**Problem details**
Within this material, state how many lines include the string "setup". Reply with the number only.

**Dataset content**
----------------------------------------

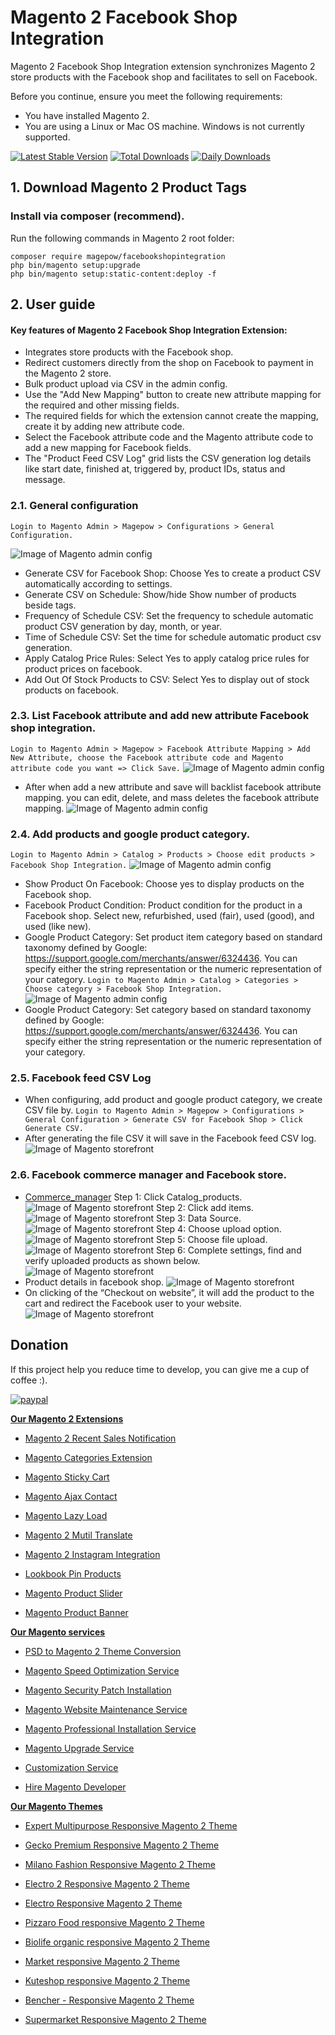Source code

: # Magento 2 Facebook Shop Integration

Magento 2 Facebook Shop Integration extension synchronizes Magento 2 store products with the Facebook shop and facilitates to sell on Facebook.

Before you continue, ensure you meet the following requirements:

  * You have installed Magento 2.
  * You are using a Linux or Mac OS machine. Windows is not currently supported.

[![Latest Stable Version](https://poser.pugx.org/magepow/facebookshopintegration/v/stable)](https://packagist.org/packages/magepow/facebookshopintegration)
[![Total Downloads](https://poser.pugx.org/magepow/facebookshopintegration/downloads)](https://packagist.org/packages/magepow/facebookshopintegration)
[![Daily Downloads](https://poser.pugx.org/magepow/facebookshopintegration/d/daily)](https://packagist.org/packages/magepow/facebookshopintegration)

## 1. Download Magento 2 Product Tags

 ### Install via composer (recommend).
Run the following commands in Magento 2 root folder:
```
composer require magepow/facebookshopintegration
php bin/magento setup:upgrade
php bin/magento setup:static-content:deploy -f
```

## 2. User guide
   #### Key features of Magento 2 Facebook Shop Integration Extension:

  * Integrates store products with the Facebook shop.
  * Redirect customers directly from the shop on Facebook to payment in the Magento 2 store.
  * Bulk product upload via CSV in the admin config.
  * Use the "Add New Mapping" button to create new attribute mapping for the required and other missing fields.
  * The required fields for which the extension cannot create the mapping, create it by adding new attribute code.
  * Select the Facebook attribute code and the Magento attribute code to add a new mapping for Facebook fields.
  * The "Product Feed CSV Log" grid lists the CSV generation log details like start date, finished at, triggered by, product IDs, status and message.
  ### 2.1. General configuration

  `Login to Magento Admin > Magepow > Configurations > General Configuration.`
  
  ![Image of Magento admin config](https://github.com/magepow/magento-2-facebook-shop-integration/blob/main/media/admin_config.png)
  * Generate CSV for Facebook Shop: Choose Yes to create a product CSV automatically according to settings.
  * Generate CSV on Schedule: Show/hide Show number of products beside tags.
  * Frequency of Schedule CSV: Set the frequency to schedule automatic product CSV generation by day, month, or year.
  * Time of Schedule CSV: Set the time for schedule automatic product csv generation. 
  * Apply Catalog Price Rules: Select Yes to apply catalog price rules for product prices on facebook.
  * Add Out Of Stock Products to CSV: Select Yes to display out of stock products on facebook.

  ### 2.3. List Facebook attribute and add new attribute Facebook shop integration.

   `Login to Magento Admin > Magepow > Facebook Attribute Mapping > Add New Attribute, choose the Facebook attribute code and Magento attribute code you want => Click Save.`
   ![Image of Magento admin config](https://github.com/magepow/magento-2-facebook-shop-integration/blob/main/media/add_new_attribute.png)
   * After when add a new attribute and save will backlist facebook attribute mapping. you can edit, delete, and mass deletes the facebook attribute mapping.
   ![Image of Magento admin config](https://github.com/magepow/magento-2-facebook-shop-integration/blob/main/media/facebook_attribute.png)
  ### 2.4. Add products and google product category.

  `Login to Magento Admin > Catalog > Products > Choose edit products > Facebook Shop Integration.`
  ![Image of Magento admin config](https://github.com/magepow/magento-2-facebook-shop-integration/blob/main/media/add_product_on_facebook.png)
  * Show Product On Facebook: Choose yes to display products on the Facebook shop.
  * Facebook Product Condition: Product condition for the product in a Facebook shop. Select new, refurbished, used (fair), used (good), and used (like new).
  *  Google Product Category: Set product item category based on standard taxonomy defined by Google: https://support.google.com/merchants/answer/6324436. You can specify either the string representation or the numeric representation of your category.
  `Login to Magento Admin > Catalog > Categories > Choose category > Facebook Shop Integration.`
  ![Image of Magento admin config](https://github.com/magepow/magento-2-facebook-shop-integration/blob/main/media/add_product_on_facebook.png)
  * Google Product Category: Set category based on standard taxonomy defined by Google: https://support.google.com/merchants/answer/6324436. You can specify either the string representation or the numeric representation of your category.
  ### 2.5. Facebook feed CSV Log
  * When configuring, add product and google product category, we create CSV file by.
  `Login to Magento Admin > Magepow > Configurations > General Configuration > Generate CSV for Facebook Shop > Click Generate CSV.`
  * After generating the file CSV it will save in the Facebook feed CSV log.
  ![Image of Magento storefront](https://github.com/magepow/magento-2-facebook-shop-integration/blob/main/media/product_feed_csvlog.png)
  ### 2.6. Facebook commerce manager and Facebook store.
  * [Commerce_manager](https://www.facebook.com/commerce_manager/)
  Step 1: Click Catalog_products.
  ![Image of Magento storefront](https://github.com/magepow/magento-2-facebook-shop-integration/blob/main/media/config_facebook.png)
  Step 2: Click add items.
  ![Image of Magento storefront](https://github.com/magepow/magento-2-facebook-shop-integration/blob/main/media/add_items.png)
  Step 3: Data Source.
  ![Image of Magento storefront](https://github.com/magepow/magento-2-facebook-shop-integration/blob/main/media/data_sources.png)
  Step 4: Choose upload option.
  ![Image of Magento storefront](https://github.com/magepow/magento-2-facebook-shop-integration/blob/main/media/choose-upload-option.png)
  Step 5: Choose file upload.
  ![Image of Magento storefront](https://github.com/magepow/magento-2-facebook-shop-integration/blob/main/media/choose-file.png)
  Step 6: Complete settings, find and verify uploaded products as shown below.
  ![Image of Magento storefront](https://github.com/magepow/magento-2-facebook-shop-integration/blob/main/media/products-upload.png)
  * Product details in facebook shop.
  ![Image of Magento storefront](https://github.com/magepow/magento-2-facebook-shop-integration/blob/main/media/details_.png)
  * On clicking of the “Checkout on website”, it will add the product to the cart and redirect the Facebook user to your website.
    ![Image of Magento storefront](https://github.com/magepow/magento-2-facebook-shop-integration/blob/main/media/checkout_.png)
 ## Donation

If this project help you reduce time to develop, you can give me a cup of coffee :).

[![paypal](https://www.paypalobjects.com/en_US/i/btn/btn_donateCC_LG.gif)](https://www.paypal.com/paypalme/alopay)

      
**[Our Magento 2 Extensions](https://magepow.com/magento-2-extensions.html)**

* [Magento 2 Recent Sales Notification](https://magepow.com/magento-2-recent-sales-notification.html)

* [Magento Categories Extension](https://magepow.com/magento-categories-extension.html)

* [Magento Sticky Cart](https://magepow.com/magento-sticky-cart.html)

* [Magento Ajax Contact](https://magepow.com/magento-ajax-contact-form.html)

* [Magento Lazy Load](https://magepow.com/magento-lazy-load.html)

* [Magento 2 Mutil Translate](https://magepow.com/magento-multi-translate.html)

* [Magento 2 Instagram Integration](https://magepow.com/magento-2-instagram.html)

* [Lookbook Pin Products](https://magepow.com/lookbook-pin-products.html)

* [Magento Product Slider](https://magepow.com/magento-product-slider.html)

* [Magento Product Banner](https://magepow.com/magento-banner-slider.html)

**[Our Magento services](https://magepow.com/magento-services.html)**

* [PSD to Magento 2 Theme Conversion](https://magepow.com/psd-to-magento-theme-conversion.html)

* [Magento Speed Optimization Service](https://magepow.com/magento-speed-optimization-service.html)

* [Magento Security Patch Installation](https://magepow.com/magento-security-patch-installation.html)

* [Magento Website Maintenance Service](https://magepow.com/website-maintenance-service.html)

* [Magento Professional Installation Service](https://magepow.com/professional-installation-service.html)

* [Magento Upgrade Service](https://magepow.com/magento-upgrade-service.html)

* [Customization Service](https://magepow.com/customization-service.html)

* [Hire Magento Developer](https://magepow.com/hire-magento-developer.html)

**[Our Magento Themes](https://alothemes.com/)**

* [Expert Multipurpose Responsive Magento 2 Theme](https://1.envato.market/c/1314680/275988/4415?u=https://themeforest.net/item/expert-premium-responsive-magento-2-and-1-support-rtl-magento-2-/21667789)

* [Gecko Premium Responsive Magento 2 Theme](https://1.envato.market/c/1314680/275988/4415?u=https://themeforest.net/item/gecko-responsive-magento-2-theme-rtl-supported/24677410)

* [Milano Fashion Responsive Magento 2 Theme](https://1.envato.market/c/1314680/275988/4415?u=https://themeforest.net/item/milano-fashion-responsive-magento-1-2-theme/12141971)

* [Electro 2 Responsive Magento 2 Theme](https://1.envato.market/c/1314680/275988/4415?u=https://themeforest.net/item/electro2-premium-responsive-magento-2-rtl-supported/26875864)

* [Electro Responsive Magento 2 Theme](https://1.envato.market/c/1314680/275988/4415?u=https://themeforest.net/item/electro-responsive-magento-1-2-theme/17042067)

* [Pizzaro Food responsive Magento 2 Theme](https://1.envato.market/c/1314680/275988/4415?u=https://themeforest.net/item/pizzaro-food-responsive-magento-1-2-theme/19438157)

* [Biolife organic responsive Magento 2 Theme](https://1.envato.market/c/1314680/275988/4415?u=https://themeforest.net/item/biolife-organic-food-magento-2-theme-rtl-supported/25712510)

* [Market responsive Magento 2 Theme](https://1.envato.market/c/1314680/275988/4415?u=https://themeforest.net/item/market-responsive-magento-2-theme/22997928)

* [Kuteshop responsive Magento 2 Theme](https://1.envato.market/c/1314680/275988/4415?u=https://themeforest.net/item/kuteshop-multipurpose-responsive-magento-1-2-theme/12985435)

* [Bencher - Responsive Magento 2 Theme](https://1.envato.market/c/1314680/275988/4415?u=https://themeforest.net/item/bencher-responsive-magento-1-2-theme/15787772)

* [Supermarket Responsive Magento 2 Theme](https://1.envato.market/c/1314680/275988/4415?u=https://themeforest.net/item/supermarket-responsive-magento-1-2-theme/18447995)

----------------------------------------

**Written solution**
2